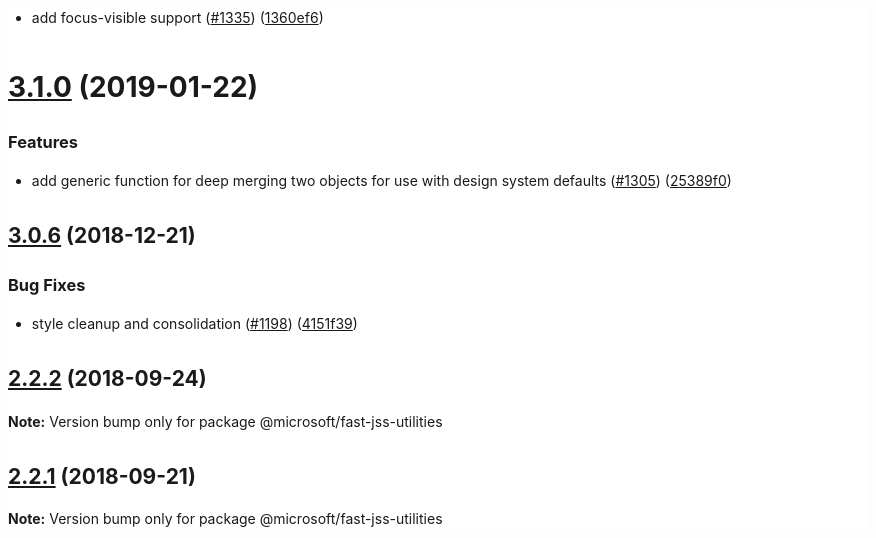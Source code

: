 * add focus-visible support ([#1335](https://github.com/Microsoft/fast-dna/issues/1335)) ([1360ef6](https://github.com/Microsoft/fast-dna/commit/1360ef6))





<a name="3.1.0"></a>
# [3.1.0](https://github.com/Microsoft/fast-dna/compare/@microsoft/fast-jss-utilities@3.0.8...@microsoft/fast-jss-utilities@3.1.0) (2019-01-22)


### Features

* add generic function for deep merging two objects for use with design system defaults ([#1305](https://github.com/Microsoft/fast-dna/issues/1305)) ([25389f0](https://github.com/Microsoft/fast-dna/commit/25389f0))





<a name="3.0.6"></a>
## [3.0.6](https://github.com/Microsoft/fast-dna/compare/@microsoft/fast-jss-utilities@3.0.5...@microsoft/fast-jss-utilities@3.0.6) (2018-12-21)


### Bug Fixes

* style cleanup and consolidation ([#1198](https://github.com/Microsoft/fast-dna/issues/1198)) ([4151f39](https://github.com/Microsoft/fast-dna/commit/4151f39))





<a name="2.2.2"></a>
## [2.2.2](https://github.com/Microsoft/fast-dna/compare/@microsoft/fast-jss-utilities@2.2.1...@microsoft/fast-jss-utilities@2.2.2) (2018-09-24)

**Note:** Version bump only for package @microsoft/fast-jss-utilities





<a name="2.2.1"></a>
## [2.2.1](https://github.com/Microsoft/fast-dna/compare/@microsoft/fast-jss-utilities@2.2.0...@microsoft/fast-jss-utilities@2.2.1) (2018-09-21)

**Note:** Version bump only for package @microsoft/fast-jss-utilities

● ● ●

> Task item
Counting only lines that contain "name", say how many there are in the material above, and add nothing.

> Response to the task
4